▸ Material to process:
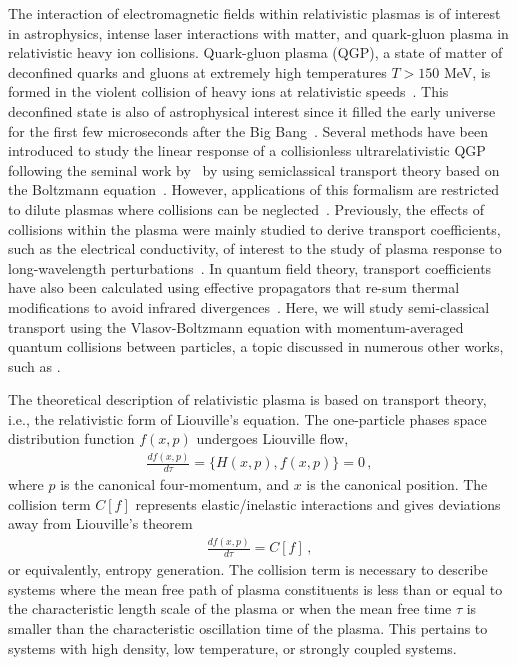 The interaction of electromagnetic fields within relativistic plasmas is of interest in astrophysics, intense laser interactions with matter, and quark-gluon plasma in relativistic heavy ion collisions. Quark-gluon plasma (QGP), a state of matter of deconfined quarks and gluons at extremely high temperatures $T>150$ MeV, is formed in the violent collision of heavy ions at relativistic speeds~\cite{Letessier:2002ony}. This deconfined state is also of astrophysical interest since it filled the early universe for the first few microseconds after the Big Bang~\cite{rafelski2013connecting}. Several methods have been introduced to study the linear response of a collisionless ultrarelativistic QGP following the seminal work by~\cite{Weldon:1982aq} by using semiclassical transport theory based on the Boltzmann equation~\cite{Mrowczynski:1987jr,Mrowczynski:1989np,Blaizot:1993zk,Kelly:1994ig,Kelly:1994dh}. However, applications of this formalism are restricted to dilute plasmas where collisions can be neglected~\cite{Blaizot:2001nr}. 
Previously, the effects of collisions within the plasma were mainly studied to derive transport coefficients, such as the electrical conductivity, of interest to the study of plasma response to long-wavelength perturbations~\cite{Mrowczynski:1988xu,Heiselberg:1993cr,Ahonen:1996nq,Baym:1997gq,Ahonen:1998iz}. In quantum field theory, transport coefficients have also been calculated using effective propagators that re-sum thermal modifications to avoid infrared divergences~\cite{Heiselberg:1994ms,Arnold:2002zm,Arnold:2003zc}. Here, we will study semi-classical transport using the Vlasov-Boltzmann equation with momentum-averaged quantum collisions between particles, a topic discussed in numerous other works, such as \cite{DeGroot:1980dk,Cercignani:2002bk,Hakim:2011bk,Carrington:2003je,Schenke:2006xu}.


The theoretical description of relativistic plasma is based on transport theory, i.e., the relativistic form of Liouville's equation. The one-particle phases space distribution function $f(x,p)$ undergoes Liouville flow,
\begin{align}
    \frac{d f(x,p)}{d\tau} = \{H(x,p), f(x,p)\} = 0\,,
\end{align}
where $p$ is the canonical four-momentum, and $x$ is the canonical position. The collision term $C[f]$ represents elastic/inelastic interactions and gives deviations away from Liouville's theorem
\begin{align}\label{eq:LpC}
    \frac{d f(x,p)}{d\tau} = C[f]\,,
\end{align}
or equivalently, entropy generation. The collision term is necessary to describe systems where the mean free path of plasma constituents is less than or equal to the characteristic length scale of the plasma or when the mean free time $\tau$ is smaller than the characteristic oscillation time of the plasma. This pertains to systems with high density, low temperature, or strongly coupled systems.

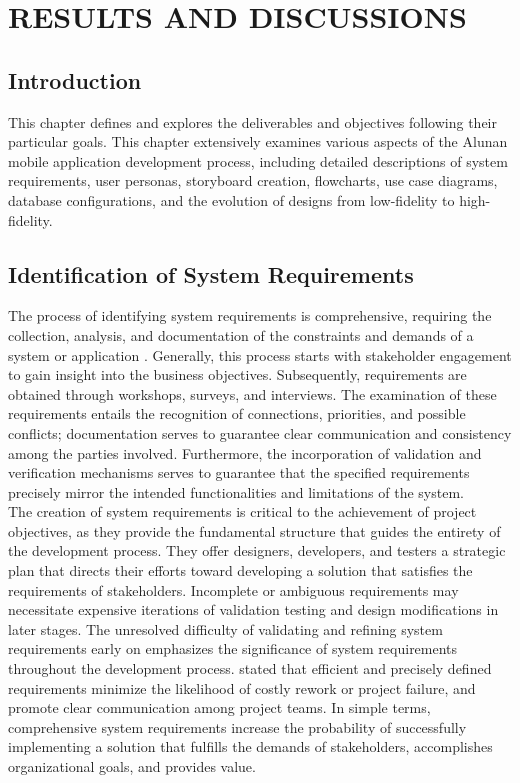 \chapter{RESULTS AND DISCUSSIONS}
\label{ch:results}

\section{Introduction}
This chapter defines and explores the deliverables and objectives following their particular goals. This chapter extensively examines various aspects of the Alunan mobile application development process, including detailed descriptions of system requirements, user personas, storyboard creation, flowcharts, use case diagrams, database configurations, and the evolution of designs from low-fidelity to high-fidelity.

\section{Identification of System Requirements}
The process of identifying system requirements is comprehensive, requiring the collection, analysis, and documentation of the constraints and demands of a system or application \parencite{mokos20}. Generally, this process starts with stakeholder engagement to gain insight into the business objectives. Subsequently, requirements are obtained through workshops, surveys, and interviews. The examination of these requirements entails the recognition of connections, priorities, and possible conflicts; documentation serves to guarantee clear communication and consistency among the parties involved. Furthermore, the incorporation of validation and verification mechanisms serves to guarantee that the specified requirements precisely mirror the intended functionalities and limitations of the system. \\

The creation of system requirements is critical to the achievement of project objectives, as they provide the fundamental structure that guides the entirety of the development process. They offer designers, developers, and testers a strategic plan that directs their efforts toward developing a solution that satisfies the requirements of stakeholders. Incomplete or ambiguous requirements may necessitate expensive iterations of validation testing and design modifications in later stages. The unresolved difficulty of validating and refining system requirements early on emphasizes the significance of system requirements throughout the development process. \textcite{mokos20} stated that efficient and precisely defined requirements minimize the likelihood of costly rework or project failure, and promote clear communication among project teams. In simple terms, comprehensive system requirements increase the probability of successfully implementing a solution that fulfills the demands of stakeholders, accomplishes organizational goals, and provides value.

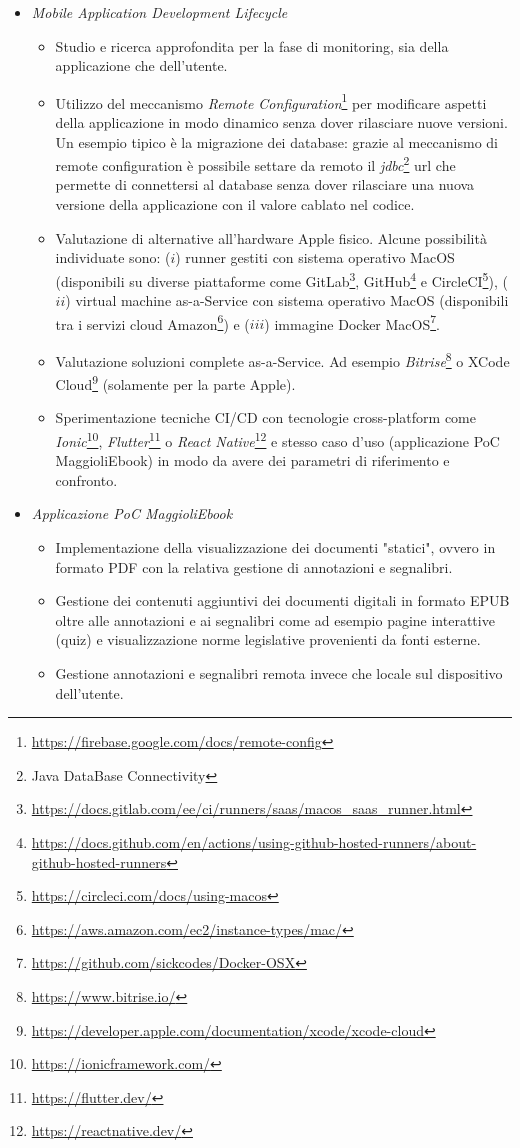 \begin{itemize}
    \item \textit{Mobile Application Development Lifecycle}
    \begin{itemize}
        \item Studio e ricerca approfondita per la fase di monitoring, sia della applicazione che dell'utente.
        \item Utilizzo del meccanismo \textit{Remote Configuration}\footnote{\url{https://firebase.google.com/docs/remote-config}} per modificare aspetti della applicazione in modo dinamico senza dover rilasciare nuove versioni. Un esempio tipico è la migrazione dei database: grazie al meccanismo di remote configuration è possibile settare da remoto il \textit{jdbc}\footnote{Java DataBase Connectivity} url che permette di connettersi al database senza dover rilasciare una nuova versione della applicazione con il valore cablato nel codice.
        \item Valutazione di alternative all'hardware Apple fisico. Alcune possibilità individuate sono: ($i$) runner gestiti con sistema operativo MacOS (disponibili su diverse piattaforme come GitLab\footnote{\url{https://docs.gitlab.com/ee/ci/runners/saas/macos_saas_runner.html}}, GitHub\footnote{\url{https://docs.github.com/en/actions/using-github-hosted-runners/about-github-hosted-runners}} e CircleCI\footnote{\url{https://circleci.com/docs/using-macos}}), ($ii$) virtual machine as-a-Service con sistema operativo MacOS (disponibili tra i servizi cloud Amazon\footnote{\url{https://aws.amazon.com/ec2/instance-types/mac/}}) e ($iii$) immagine Docker MacOS\footnote{\url{https://github.com/sickcodes/Docker-OSX}}.
        \item Valutazione soluzioni complete as-a-Service. Ad esempio \textit{Bitrise}\footnote{\url{https://www.bitrise.io/}} o XCode Cloud\footnote{\url{https://developer.apple.com/documentation/xcode/xcode-cloud}} (solamente per la parte Apple).
        \item Sperimentazione tecniche CI/CD con tecnologie cross-platform come \textit{Ionic}\footnote{\url{https://ionicframework.com/}}, \textit{Flutter}\footnote{\url{https://flutter.dev/}} o \textit{React Native}\footnote{\url{https://reactnative.dev/}} e stesso caso d'uso (applicazione PoC MaggioliEbook) in modo da avere dei parametri di riferimento e confronto.
    \end{itemize}
    \item \textit{Applicazione PoC MaggioliEbook}
    \begin{itemize}
        \item Implementazione della visualizzazione dei documenti "statici", ovvero in formato PDF con la relativa gestione di annotazioni e segnalibri.
        \item Gestione dei contenuti aggiuntivi dei documenti digitali in formato EPUB oltre alle annotazioni e ai segnalibri come ad esempio pagine interattive (quiz) e visualizzazione norme legislative provenienti da fonti esterne.
        \item Gestione annotazioni e segnalibri remota invece che locale sul dispositivo dell'utente.
    \end{itemize}
\end{itemize}
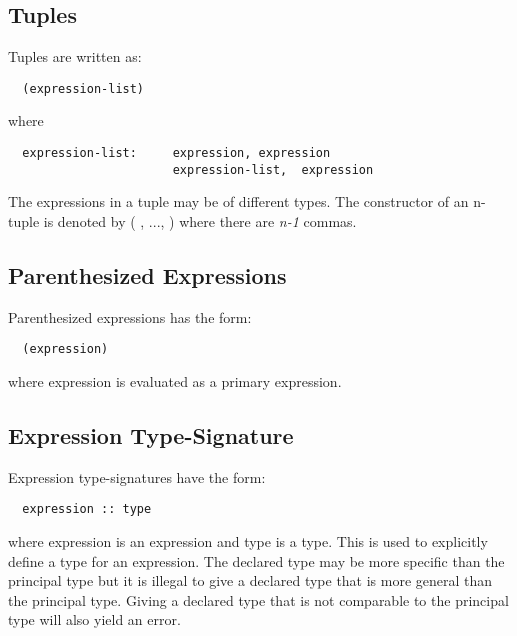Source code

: \subsection{Tuples}
Tuples are written as:
  \begin{verbatim}
  (expression-list)\end{verbatim}
  where
  \begin{verbatim}
  expression-list:     expression, expression
                       expression-list,  expression \end{verbatim}
The expressions in a tuple may be of different types. The constructor of an n-tuple is denoted by (\textunderscore
, ..., \textunderscore) where there are \textit{n-1} commas.

\subsection{Parenthesized Expressions}
Parenthesized expressions has the form:
  \begin{verbatim}
  (expression)\end{verbatim}
  where expression is evaluated as a primary expression.

\subsection{Expression Type-Signature}
Expression type-signatures have the form:
  \begin{verbatim}
  expression :: type \end{verbatim}
  where expression is an expression and type is a type. This is used to explicitly define a type for an expression. The declared type may be more specific than the principal type but it is illegal to give a declared type that is more general than the principal type. Giving a declared type that is not comparable to the principal type will also yield an error.
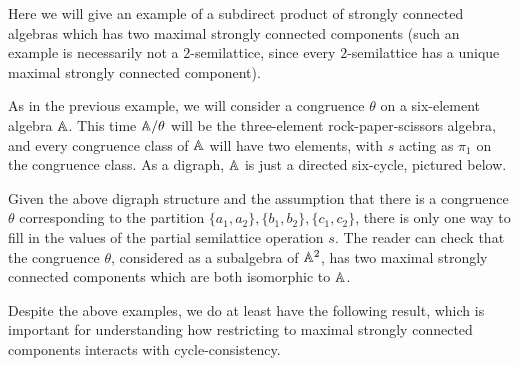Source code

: \documentclass[letterpaper,11pt]{article}
\begin{document}
\begin{ex} Here we will give an example of a subdirect product of strongly connected algebras which has two maximal strongly connected components (such an example is necessarily not a $2$-semilattice, since every $2$-semilattice has a unique maximal strongly connected component).

As in the previous example, we will consider a congruence $\theta$ on a six-element algebra $\mathbb{A}$. This time $\mathbb{A}/\theta$ will be the three-element rock-paper-scissors algebra, and every congruence class of $\mathbb{A}$ will have two elements, with $s$ acting as $\pi_1$ on the congruence class. As a digraph, $\mathbb{A}$ is just a directed six-cycle, pictured below.
\begin{center}
\end{center}
Given the above digraph structure and the assumption that there is a congruence $\theta$ corresponding to the partition $\{a_1,a_2\},\{b_1,b_2\},\{c_1,c_2\}$, there is only one way to fill in the values of the partial semilattice operation $s$. The reader can check that the congruence $\theta$, considered as a subalgebra of $\mathbb{A}^2$, has two maximal strongly connected components which are both isomorphic to $\mathbb{A}$.
\end{ex}

Despite the above examples, we do at least have the following result, which is important for understanding how restricting to maximal strongly connected components interacts with cycle-consistency.
\end{document}
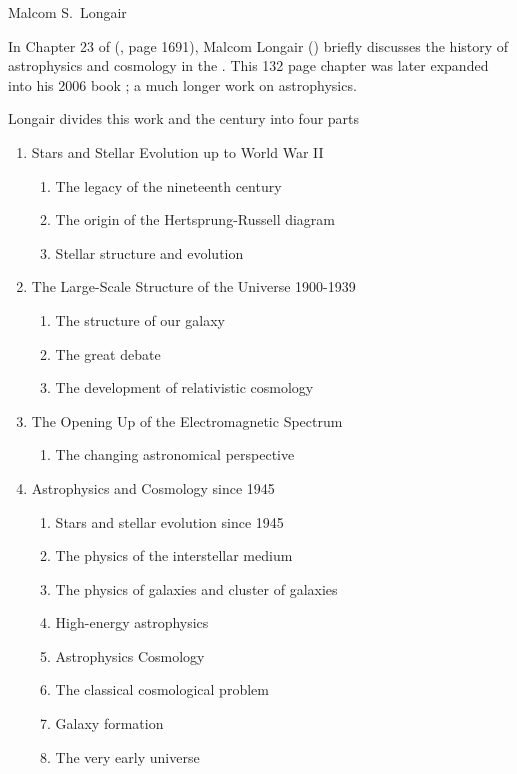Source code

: 
Malcom S.\ Longair

In Chapter 23 of  (\cite{Physics1995},
page 1691), Malcom Longair (\cite{Longair1995}) briefly discusses the
history of astrophysics and cosmology in the .  This 132 page
chapter was later expanded into his 2006 book ;
a much longer work on  astrophysics.

Longair divides this work and the century into four parts

\begin{enumerate}
\item Stars and Stellar Evolution up to World War II
  \begin{enumerate}
  \item The legacy of the nineteenth century
  \item The origin of the Hertsprung-Russell diagram
  \item Stellar structure and evolution
  \end{enumerate}

\item The Large-Scale Structure of the Universe 1900-1939
  \begin{enumerate}
  \item The structure of our galaxy
  \item The great debate
  \item The development of relativistic cosmology
  \end{enumerate}

\item The Opening Up of the Electromagnetic Spectrum
  \begin{enumerate}
  \item The changing astronomical perspective
  \end{enumerate}

\item Astrophysics and Cosmology since 1945
  \begin{enumerate}
  \item Stars and stellar evolution since 1945
  \item The physics of the interstellar medium
  \item The physics of galaxies and cluster of galaxies
  \item High-energy astrophysics
  \item Astrophysics Cosmology
  \item The classical cosmological problem
  \item Galaxy formation
  \item The very early universe
  \end{enumerate}
\end{enumerate}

▸ Exercise requirements:
Above are the entries. Copy exactly the part that opens with the line containing "The expressions in" and closes with the line containing "expression :: type", and no more.

▸ Solution to the problem:
The expressions in a tuple may be of different types. The constructor of an n-tuple is denoted by (\textunderscore
, ..., \textunderscore) where there are \textit{n-1} commas.

\subsection{Parenthesized Expressions}
Parenthesized expressions has the form:
  \begin{verbatim}
  (expression)\end{verbatim}
  where expression is evaluated as a primary expression.

\subsection{Expression Type-Signature}
Expression type-signatures have the form:
  \begin{verbatim}
  expression :: type \end{verbatim}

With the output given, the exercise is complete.